What is needed:
The output must be the data, printed exactly as written.

= = =

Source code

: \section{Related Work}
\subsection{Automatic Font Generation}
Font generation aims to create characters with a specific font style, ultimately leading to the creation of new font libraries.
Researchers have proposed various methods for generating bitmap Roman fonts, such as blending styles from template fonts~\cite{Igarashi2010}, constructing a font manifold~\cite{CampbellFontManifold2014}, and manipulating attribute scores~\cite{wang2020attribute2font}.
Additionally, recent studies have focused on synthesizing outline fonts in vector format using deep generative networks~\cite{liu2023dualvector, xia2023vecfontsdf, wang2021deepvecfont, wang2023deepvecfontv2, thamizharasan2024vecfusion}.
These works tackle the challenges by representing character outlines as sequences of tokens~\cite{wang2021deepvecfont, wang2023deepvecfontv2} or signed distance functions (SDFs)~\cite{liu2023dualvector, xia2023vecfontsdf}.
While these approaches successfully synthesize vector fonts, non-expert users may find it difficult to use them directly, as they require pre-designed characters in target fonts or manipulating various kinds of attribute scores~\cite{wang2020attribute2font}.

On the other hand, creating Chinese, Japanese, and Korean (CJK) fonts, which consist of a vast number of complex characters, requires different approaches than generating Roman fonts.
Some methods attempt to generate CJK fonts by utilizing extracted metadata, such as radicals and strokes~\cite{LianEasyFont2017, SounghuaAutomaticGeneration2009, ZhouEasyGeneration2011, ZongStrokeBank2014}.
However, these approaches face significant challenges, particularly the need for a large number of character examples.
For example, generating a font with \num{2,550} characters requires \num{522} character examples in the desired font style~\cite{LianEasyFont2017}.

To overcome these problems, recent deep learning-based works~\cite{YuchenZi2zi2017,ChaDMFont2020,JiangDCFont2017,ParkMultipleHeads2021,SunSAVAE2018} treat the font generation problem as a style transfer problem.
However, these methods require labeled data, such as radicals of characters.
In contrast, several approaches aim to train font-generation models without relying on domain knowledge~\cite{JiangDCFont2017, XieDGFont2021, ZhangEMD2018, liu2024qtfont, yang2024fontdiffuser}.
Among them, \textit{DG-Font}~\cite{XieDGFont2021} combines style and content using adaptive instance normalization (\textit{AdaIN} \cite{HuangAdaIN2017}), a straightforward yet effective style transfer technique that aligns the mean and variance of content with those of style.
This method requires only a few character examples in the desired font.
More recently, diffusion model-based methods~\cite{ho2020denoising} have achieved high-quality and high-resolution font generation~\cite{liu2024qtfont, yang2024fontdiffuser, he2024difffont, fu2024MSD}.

= = =

Worked solution:
Source code

: \section{Related Work}
\subsection{Automatic Font Generation}
Font generation aims to create characters with a specific font style, ultimately leading to the creation of new font libraries.
Researchers have proposed various methods for generating bitmap Roman fonts, such as blending styles from template fonts~\cite{Igarashi2010}, constructing a font manifold~\cite{CampbellFontManifold2014}, and manipulating attribute scores~\cite{wang2020attribute2font}.
Additionally, recent studies have focused on synthesizing outline fonts in vector format using deep generative networks~\cite{liu2023dualvector, xia2023vecfontsdf, wang2021deepvecfont, wang2023deepvecfontv2, thamizharasan2024vecfusion}.
These works tackle the challenges by representing character outlines as sequences of tokens~\cite{wang2021deepvecfont, wang2023deepvecfontv2} or signed distance functions (SDFs)~\cite{liu2023dualvector, xia2023vecfontsdf}.
While these approaches successfully synthesize vector fonts, non-expert users may find it difficult to use them directly, as they require pre-designed characters in target fonts or manipulating various kinds of attribute scores~\cite{wang2020attribute2font}.

On the other hand, creating Chinese, Japanese, and Korean (CJK) fonts, which consist of a vast number of complex characters, requires different approaches than generating Roman fonts.
Some methods attempt to generate CJK fonts by utilizing extracted metadata, such as radicals and strokes~\cite{LianEasyFont2017, SounghuaAutomaticGeneration2009, ZhouEasyGeneration2011, ZongStrokeBank2014}.
However, these approaches face significant challenges, particularly the need for a large number of character examples.
For example, generating a font with \num{2,550} characters requires \num{522} character examples in the desired font style~\cite{LianEasyFont2017}.

To overcome these problems, recent deep learning-based works~\cite{YuchenZi2zi2017,ChaDMFont2020,JiangDCFont2017,ParkMultipleHeads2021,SunSAVAE2018} treat the font generation problem as a style transfer problem.
However, these methods require labeled data, such as radicals of characters.
In contrast, several approaches aim to train font-generation models without relying on domain knowledge~\cite{JiangDCFont2017, XieDGFont2021, ZhangEMD2018, liu2024qtfont, yang2024fontdiffuser}.
Among them, \textit{DG-Font}~\cite{XieDGFont2021} combines style and content using adaptive instance normalization (\textit{AdaIN} \cite{HuangAdaIN2017}), a straightforward yet effective style transfer technique that aligns the mean and variance of content with those of style.
This method requires only a few character examples in the desired font.
More recently, diffusion model-based methods~\cite{ho2020denoising} have achieved high-quality and high-resolution font generation~\cite{liu2024qtfont, yang2024fontdiffuser, he2024difffont, fu2024MSD}.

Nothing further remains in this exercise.